**Supplied information**
______

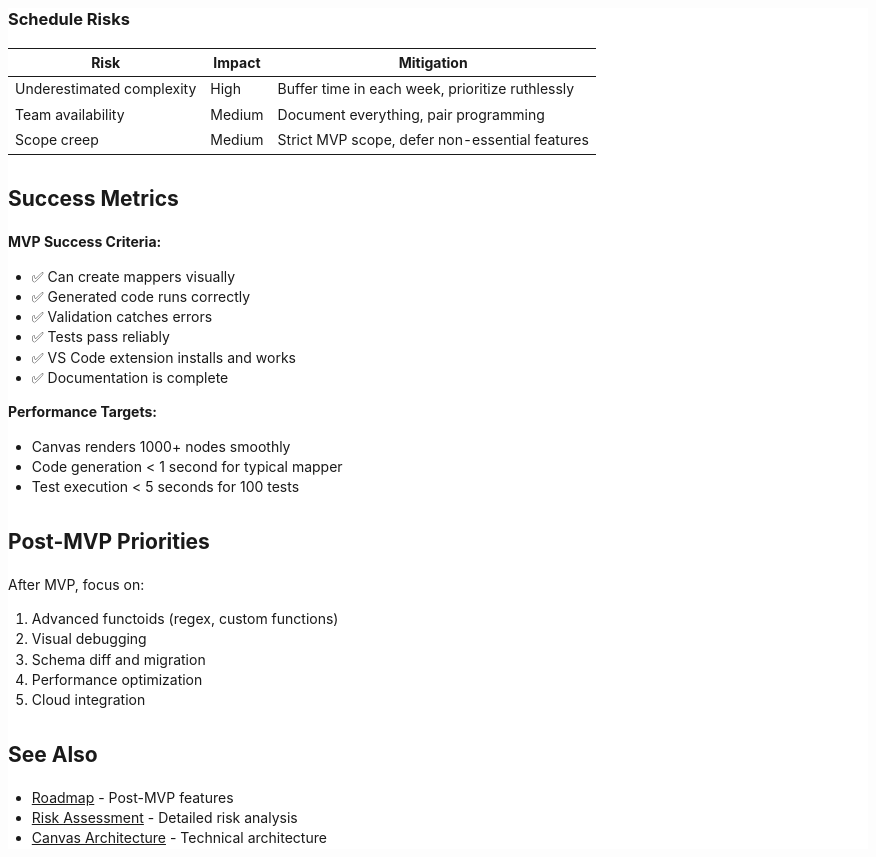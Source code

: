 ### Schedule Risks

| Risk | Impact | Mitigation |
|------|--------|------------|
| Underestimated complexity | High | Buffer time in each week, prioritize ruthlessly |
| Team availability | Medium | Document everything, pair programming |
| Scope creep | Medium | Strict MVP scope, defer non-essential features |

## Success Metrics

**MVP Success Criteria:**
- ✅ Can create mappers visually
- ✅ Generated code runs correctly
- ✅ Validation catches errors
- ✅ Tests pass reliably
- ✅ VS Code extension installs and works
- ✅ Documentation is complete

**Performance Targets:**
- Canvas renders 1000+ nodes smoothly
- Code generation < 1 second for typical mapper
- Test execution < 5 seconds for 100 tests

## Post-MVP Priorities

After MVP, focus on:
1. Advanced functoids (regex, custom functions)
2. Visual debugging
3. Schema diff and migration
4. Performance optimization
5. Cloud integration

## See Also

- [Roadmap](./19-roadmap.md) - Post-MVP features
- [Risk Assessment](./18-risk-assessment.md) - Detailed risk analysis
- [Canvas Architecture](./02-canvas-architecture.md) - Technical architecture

______

**Work to complete**
Within the material above, find the lines that contain the word "Canvas"; copy them.

**Result of this task**
- Canvas renders 1000+ nodes smoothly
- [Canvas Architecture](./02-canvas-architecture.md) - Technical architecture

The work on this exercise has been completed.